John, are you opposed to implementations offering an option to specify
the contract checking semantic at link-time, load-time or run-time as
opposed to compile-time? Other language offer at least some such
flexibility; for example, Java assertion enablement is decided at load-time.
One of the many things I appreciate about P2900 is that it takes the
pressure off of the programmer to decide whether or not to write a
contract assertion; they can freely author them with the understanding
that someone else will choose the appropriate strategy for enabling them
based on deployment scenario.

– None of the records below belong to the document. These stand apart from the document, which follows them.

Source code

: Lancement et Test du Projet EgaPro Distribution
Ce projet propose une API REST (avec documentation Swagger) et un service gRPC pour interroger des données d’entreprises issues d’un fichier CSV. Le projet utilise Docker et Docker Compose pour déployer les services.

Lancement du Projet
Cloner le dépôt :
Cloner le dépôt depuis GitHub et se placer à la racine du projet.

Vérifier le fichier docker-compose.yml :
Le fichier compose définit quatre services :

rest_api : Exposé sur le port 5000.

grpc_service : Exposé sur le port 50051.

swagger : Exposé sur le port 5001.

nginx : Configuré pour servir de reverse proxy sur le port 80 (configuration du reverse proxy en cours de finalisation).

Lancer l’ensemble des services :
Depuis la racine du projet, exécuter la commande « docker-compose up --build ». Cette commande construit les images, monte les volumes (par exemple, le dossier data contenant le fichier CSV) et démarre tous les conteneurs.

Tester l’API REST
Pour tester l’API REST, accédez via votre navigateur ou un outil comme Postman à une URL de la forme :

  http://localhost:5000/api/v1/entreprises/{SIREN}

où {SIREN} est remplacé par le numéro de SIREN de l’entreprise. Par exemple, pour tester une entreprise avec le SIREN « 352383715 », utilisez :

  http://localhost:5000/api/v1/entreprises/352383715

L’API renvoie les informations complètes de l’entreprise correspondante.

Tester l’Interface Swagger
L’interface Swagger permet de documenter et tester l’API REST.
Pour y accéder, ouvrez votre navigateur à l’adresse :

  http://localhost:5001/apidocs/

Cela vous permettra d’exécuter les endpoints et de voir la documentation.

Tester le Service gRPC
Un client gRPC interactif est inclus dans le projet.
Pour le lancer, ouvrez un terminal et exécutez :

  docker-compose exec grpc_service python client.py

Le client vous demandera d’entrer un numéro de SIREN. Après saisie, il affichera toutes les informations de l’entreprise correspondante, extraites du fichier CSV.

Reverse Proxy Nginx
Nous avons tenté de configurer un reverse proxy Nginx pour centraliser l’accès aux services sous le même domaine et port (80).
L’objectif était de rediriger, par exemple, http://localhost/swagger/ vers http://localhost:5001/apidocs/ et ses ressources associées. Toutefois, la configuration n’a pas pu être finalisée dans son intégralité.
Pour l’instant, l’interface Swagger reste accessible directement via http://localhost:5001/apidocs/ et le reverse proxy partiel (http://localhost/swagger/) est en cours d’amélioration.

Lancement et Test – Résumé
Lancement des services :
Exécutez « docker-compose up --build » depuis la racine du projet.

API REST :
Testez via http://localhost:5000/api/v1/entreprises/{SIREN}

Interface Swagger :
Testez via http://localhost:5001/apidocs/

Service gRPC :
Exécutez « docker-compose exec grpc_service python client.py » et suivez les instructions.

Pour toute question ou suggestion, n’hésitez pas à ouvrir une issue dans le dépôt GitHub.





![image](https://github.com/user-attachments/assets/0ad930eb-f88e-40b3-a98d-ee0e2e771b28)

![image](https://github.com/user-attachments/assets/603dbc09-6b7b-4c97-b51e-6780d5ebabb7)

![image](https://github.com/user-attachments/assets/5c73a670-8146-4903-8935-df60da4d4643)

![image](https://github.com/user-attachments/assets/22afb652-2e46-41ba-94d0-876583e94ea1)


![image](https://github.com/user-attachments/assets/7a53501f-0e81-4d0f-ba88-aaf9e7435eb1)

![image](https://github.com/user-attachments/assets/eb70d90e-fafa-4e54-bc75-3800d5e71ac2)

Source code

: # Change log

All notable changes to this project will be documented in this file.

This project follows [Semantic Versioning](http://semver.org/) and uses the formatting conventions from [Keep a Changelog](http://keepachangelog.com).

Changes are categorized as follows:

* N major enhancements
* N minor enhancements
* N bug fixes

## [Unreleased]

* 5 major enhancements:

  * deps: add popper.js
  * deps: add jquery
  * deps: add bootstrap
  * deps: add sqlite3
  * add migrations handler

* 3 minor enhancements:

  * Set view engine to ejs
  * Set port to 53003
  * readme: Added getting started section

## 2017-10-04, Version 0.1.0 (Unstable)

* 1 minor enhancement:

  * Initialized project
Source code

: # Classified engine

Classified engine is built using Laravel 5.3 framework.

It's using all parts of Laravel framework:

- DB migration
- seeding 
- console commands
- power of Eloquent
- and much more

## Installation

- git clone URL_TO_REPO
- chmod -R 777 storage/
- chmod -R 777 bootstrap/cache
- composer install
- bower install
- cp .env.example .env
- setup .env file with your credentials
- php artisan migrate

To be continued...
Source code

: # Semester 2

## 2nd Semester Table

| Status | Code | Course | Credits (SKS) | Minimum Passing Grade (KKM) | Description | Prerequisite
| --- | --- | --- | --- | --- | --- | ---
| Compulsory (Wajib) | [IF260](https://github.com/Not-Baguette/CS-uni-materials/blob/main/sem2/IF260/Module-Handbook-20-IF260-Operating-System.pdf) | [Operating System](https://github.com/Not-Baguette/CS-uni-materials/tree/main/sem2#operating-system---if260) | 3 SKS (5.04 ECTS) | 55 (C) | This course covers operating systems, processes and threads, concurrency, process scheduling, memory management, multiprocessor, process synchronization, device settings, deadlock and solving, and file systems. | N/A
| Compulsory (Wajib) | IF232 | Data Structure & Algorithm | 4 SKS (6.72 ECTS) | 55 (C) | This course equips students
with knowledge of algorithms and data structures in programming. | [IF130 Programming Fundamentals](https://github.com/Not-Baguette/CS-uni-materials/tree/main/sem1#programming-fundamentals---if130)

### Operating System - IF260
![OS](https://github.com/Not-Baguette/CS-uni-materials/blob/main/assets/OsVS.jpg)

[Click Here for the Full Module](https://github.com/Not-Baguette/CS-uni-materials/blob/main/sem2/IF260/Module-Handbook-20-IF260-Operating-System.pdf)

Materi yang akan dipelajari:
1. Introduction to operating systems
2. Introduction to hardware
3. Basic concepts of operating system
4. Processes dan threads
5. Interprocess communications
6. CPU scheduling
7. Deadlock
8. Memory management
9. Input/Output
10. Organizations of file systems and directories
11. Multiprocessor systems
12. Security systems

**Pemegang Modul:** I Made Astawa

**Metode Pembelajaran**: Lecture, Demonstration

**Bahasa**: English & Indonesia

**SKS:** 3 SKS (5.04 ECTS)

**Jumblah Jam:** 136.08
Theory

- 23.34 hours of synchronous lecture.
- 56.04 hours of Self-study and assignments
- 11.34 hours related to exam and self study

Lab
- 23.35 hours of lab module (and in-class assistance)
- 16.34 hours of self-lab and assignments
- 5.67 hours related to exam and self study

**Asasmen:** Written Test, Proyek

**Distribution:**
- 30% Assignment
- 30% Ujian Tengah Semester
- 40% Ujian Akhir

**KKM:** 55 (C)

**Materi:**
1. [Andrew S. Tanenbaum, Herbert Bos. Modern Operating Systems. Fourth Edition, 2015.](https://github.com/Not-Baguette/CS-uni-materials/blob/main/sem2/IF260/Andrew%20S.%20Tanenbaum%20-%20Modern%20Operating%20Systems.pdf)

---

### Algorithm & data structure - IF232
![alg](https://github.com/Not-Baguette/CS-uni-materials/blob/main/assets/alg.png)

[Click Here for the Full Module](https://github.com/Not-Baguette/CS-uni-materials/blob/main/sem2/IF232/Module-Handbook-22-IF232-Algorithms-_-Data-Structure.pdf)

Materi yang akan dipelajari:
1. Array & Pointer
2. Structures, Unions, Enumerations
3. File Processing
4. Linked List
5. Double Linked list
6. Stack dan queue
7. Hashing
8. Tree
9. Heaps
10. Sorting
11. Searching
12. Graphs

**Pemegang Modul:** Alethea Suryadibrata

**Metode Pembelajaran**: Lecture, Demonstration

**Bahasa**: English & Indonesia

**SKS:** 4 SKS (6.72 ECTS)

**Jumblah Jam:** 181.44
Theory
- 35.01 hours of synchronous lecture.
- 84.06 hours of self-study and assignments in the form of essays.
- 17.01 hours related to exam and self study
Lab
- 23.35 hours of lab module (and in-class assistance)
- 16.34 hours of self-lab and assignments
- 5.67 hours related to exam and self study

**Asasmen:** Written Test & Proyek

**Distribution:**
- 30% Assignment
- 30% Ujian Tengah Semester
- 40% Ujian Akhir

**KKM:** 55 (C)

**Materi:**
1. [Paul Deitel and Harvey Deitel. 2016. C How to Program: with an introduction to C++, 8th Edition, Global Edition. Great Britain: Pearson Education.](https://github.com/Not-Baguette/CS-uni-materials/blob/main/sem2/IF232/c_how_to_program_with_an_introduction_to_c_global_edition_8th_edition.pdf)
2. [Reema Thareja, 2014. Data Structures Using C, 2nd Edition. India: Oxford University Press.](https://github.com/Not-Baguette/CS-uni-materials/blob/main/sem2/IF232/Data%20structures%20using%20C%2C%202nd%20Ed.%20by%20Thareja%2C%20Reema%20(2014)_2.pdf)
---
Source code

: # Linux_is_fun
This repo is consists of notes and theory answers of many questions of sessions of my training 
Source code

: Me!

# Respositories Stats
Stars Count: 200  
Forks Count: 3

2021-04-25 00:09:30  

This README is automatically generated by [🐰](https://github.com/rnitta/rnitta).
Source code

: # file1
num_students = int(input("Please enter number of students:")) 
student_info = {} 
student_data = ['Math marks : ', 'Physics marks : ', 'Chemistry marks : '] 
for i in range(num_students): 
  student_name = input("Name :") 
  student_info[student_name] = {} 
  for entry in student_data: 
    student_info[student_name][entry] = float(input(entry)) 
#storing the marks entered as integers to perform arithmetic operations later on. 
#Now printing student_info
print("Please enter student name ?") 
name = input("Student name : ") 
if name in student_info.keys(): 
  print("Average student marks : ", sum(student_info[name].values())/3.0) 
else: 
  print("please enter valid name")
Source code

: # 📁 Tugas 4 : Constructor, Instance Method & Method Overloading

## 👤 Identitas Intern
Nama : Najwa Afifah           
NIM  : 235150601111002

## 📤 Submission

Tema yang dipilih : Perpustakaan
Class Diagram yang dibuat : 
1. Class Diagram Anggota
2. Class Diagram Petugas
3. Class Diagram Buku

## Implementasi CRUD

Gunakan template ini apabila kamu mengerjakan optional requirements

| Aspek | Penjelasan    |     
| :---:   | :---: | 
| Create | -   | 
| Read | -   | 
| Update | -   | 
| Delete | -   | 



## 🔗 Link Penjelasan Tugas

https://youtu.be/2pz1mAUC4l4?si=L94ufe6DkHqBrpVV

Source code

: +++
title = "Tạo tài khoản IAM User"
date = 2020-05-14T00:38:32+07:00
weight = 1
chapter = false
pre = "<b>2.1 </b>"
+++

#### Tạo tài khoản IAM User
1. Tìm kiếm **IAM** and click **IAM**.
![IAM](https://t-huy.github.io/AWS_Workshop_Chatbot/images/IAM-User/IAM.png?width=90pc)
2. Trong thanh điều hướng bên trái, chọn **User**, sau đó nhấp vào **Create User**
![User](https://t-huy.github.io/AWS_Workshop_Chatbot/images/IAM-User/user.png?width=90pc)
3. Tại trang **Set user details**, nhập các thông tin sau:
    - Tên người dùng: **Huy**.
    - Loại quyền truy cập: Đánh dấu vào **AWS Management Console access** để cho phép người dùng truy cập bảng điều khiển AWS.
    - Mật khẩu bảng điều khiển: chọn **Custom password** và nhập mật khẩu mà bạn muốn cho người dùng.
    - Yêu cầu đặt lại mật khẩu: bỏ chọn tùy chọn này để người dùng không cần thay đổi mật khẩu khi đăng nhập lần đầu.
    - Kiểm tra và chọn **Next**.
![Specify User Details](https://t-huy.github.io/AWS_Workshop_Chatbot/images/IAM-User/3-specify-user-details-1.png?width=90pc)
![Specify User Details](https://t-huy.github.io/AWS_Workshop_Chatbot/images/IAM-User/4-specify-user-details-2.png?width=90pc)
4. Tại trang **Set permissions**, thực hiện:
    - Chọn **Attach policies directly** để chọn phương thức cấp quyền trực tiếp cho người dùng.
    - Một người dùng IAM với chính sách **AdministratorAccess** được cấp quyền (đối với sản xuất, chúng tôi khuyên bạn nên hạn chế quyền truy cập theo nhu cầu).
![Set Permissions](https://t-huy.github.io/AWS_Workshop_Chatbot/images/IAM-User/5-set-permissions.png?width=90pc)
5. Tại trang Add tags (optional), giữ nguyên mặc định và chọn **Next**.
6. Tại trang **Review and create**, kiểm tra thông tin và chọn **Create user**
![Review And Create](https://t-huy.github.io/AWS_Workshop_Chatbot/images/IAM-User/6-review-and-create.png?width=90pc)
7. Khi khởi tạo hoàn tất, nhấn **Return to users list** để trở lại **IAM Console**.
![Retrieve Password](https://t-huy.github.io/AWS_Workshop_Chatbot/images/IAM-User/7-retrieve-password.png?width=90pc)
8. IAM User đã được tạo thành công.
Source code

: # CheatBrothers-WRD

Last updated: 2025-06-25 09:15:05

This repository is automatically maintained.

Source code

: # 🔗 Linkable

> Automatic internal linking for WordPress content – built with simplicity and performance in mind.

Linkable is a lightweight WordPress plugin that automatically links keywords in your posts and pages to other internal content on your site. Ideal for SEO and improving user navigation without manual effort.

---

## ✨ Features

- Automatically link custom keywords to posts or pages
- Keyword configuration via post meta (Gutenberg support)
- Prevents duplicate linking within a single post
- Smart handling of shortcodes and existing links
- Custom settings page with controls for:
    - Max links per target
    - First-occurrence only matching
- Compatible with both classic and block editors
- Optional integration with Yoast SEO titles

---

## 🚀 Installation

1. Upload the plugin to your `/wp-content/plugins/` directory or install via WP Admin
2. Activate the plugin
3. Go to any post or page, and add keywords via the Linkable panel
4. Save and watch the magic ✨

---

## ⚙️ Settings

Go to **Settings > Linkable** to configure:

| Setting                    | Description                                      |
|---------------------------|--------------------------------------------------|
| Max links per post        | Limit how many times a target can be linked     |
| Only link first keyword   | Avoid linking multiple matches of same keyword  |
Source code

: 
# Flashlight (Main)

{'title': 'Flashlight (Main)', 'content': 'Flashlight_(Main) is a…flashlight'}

I believe that flexibility is more
important to the success of Contracts than the ability to guarantee that
any particular assertion will always be evaluated with a particular
semantic (and P3290 (Integrating Existing Assertions With Contracts)
<https://wg21.link/p3290> and P3400 (Specifying Contract Assertion
Properties with Labels) <https://wg21.link/p3400> will provide a
solution for those that want such a guarantee for a specific contract
assertion).
Perhaps the primary concern is that P2900 contracts does not expose a
feature that suffices, without other implementation provided guarantees,
to implement a hardened interface similar to what C++26 now offers
thanks to P3471 (Standard Library Hardening) <https://wg21.link/p3471>?
Tom.
>
> John.
>
>> On Oct 13, 2025, at 5:21 PM, Ryan McDougall via SG21
>> <sg21_at_[hidden]> wrote:
>>
>> Let's be very specific with our words -- "okay" and "safe" are not
>> well defined terms with which we can make sound engineering decisions.
>>
>> I did not claim that programs which may have UB are "okay" -- I'm
>> saying that for decades we have made programs that may have UB to be
>> made "Functionally Safe"" -- because "Functional Safety" does *not
>> depend on language guarantees*. As p3578r1
>> <https://www.open-std.org/jtc1/sc22/wg21/docs/papers/2025/p3578r1.pdf> explains,
>> we got humans to the moon with assembly language. "Functional Safe"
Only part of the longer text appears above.